Sullivan is eagerly anticipating his rehab and wants to get himself back to the level he was before surgery. Sullivan was throwing his fastball between 93-95 MPH before the injury, but doctors expect him to make a full recovery. Sullivan also throws a changeup and a curveball.
"I would like to work on my fastball a little more," said Sullivan. "I want to hit my spots a little better with it."
Sullivan, who models his game after Roger Clemens, and who also would like to add a splitter like Clemens, realizes the surgery has hurt his chances of being selected in the 2006 MLB Draft.
"If I wasn't hurt it would be a different story. I understand it would be a risk for any team to select me."
"It's every kids dream to get drafted, and I will keep my options open."
Sullivan will pick up a ball for the first time at the end of March and he expects to be back on a mound by June or July. However, the right-hander knows he will not be throwing at full strength until the winter.

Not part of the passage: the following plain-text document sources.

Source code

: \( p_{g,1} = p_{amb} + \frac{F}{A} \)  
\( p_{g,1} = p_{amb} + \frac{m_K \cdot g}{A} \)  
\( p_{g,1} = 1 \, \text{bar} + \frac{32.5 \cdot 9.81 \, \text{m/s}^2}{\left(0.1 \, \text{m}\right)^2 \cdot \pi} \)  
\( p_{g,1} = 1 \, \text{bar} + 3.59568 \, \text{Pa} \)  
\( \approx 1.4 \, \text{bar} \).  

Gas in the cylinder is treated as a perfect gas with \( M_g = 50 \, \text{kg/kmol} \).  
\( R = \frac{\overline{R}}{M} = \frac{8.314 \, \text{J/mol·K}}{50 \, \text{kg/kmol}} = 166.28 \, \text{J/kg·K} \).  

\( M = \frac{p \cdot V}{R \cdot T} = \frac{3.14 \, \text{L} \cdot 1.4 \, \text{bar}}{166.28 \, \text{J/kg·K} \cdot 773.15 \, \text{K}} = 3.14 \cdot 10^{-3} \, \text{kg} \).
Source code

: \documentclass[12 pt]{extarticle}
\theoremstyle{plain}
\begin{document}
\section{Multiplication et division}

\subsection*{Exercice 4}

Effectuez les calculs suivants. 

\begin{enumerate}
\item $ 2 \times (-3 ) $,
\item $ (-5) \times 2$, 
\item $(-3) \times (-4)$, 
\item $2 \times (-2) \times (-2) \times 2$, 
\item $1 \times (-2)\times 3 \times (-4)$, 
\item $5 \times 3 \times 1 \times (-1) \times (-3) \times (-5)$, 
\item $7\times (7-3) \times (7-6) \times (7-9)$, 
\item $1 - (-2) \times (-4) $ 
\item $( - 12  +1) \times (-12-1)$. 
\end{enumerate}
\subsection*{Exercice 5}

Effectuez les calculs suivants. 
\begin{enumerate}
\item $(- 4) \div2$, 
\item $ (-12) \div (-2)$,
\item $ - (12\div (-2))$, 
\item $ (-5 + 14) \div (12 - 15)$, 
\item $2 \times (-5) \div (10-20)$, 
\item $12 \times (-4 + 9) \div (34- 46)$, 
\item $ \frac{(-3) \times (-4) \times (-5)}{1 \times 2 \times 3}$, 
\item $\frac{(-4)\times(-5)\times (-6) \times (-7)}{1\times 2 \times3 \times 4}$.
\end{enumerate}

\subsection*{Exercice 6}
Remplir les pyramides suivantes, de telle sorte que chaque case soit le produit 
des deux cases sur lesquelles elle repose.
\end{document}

His injury didn't only affect his status in the draft, but many top colleges decided to pass on Sullivan. The senior was beginning to explore his options in attending a Junior College before Oral Roberts knocked on his door.
"I was set on going to a Junior College, before Oral Roberts invited me to see their campus and showed me they believed in me after all my hard work."
Sullivan is also a recipient of the Cal Ripken Jr. Sportsmanship Award, an honor presented to the right-hander during the AFLAC All-American Classic last summer in Baltimore.
"That entire experience at the AFLAC Classic was just amazing," the right-hander said. "They rolled out the red carpet for us, but the charity work they did with the cancer patients was also amazing to see."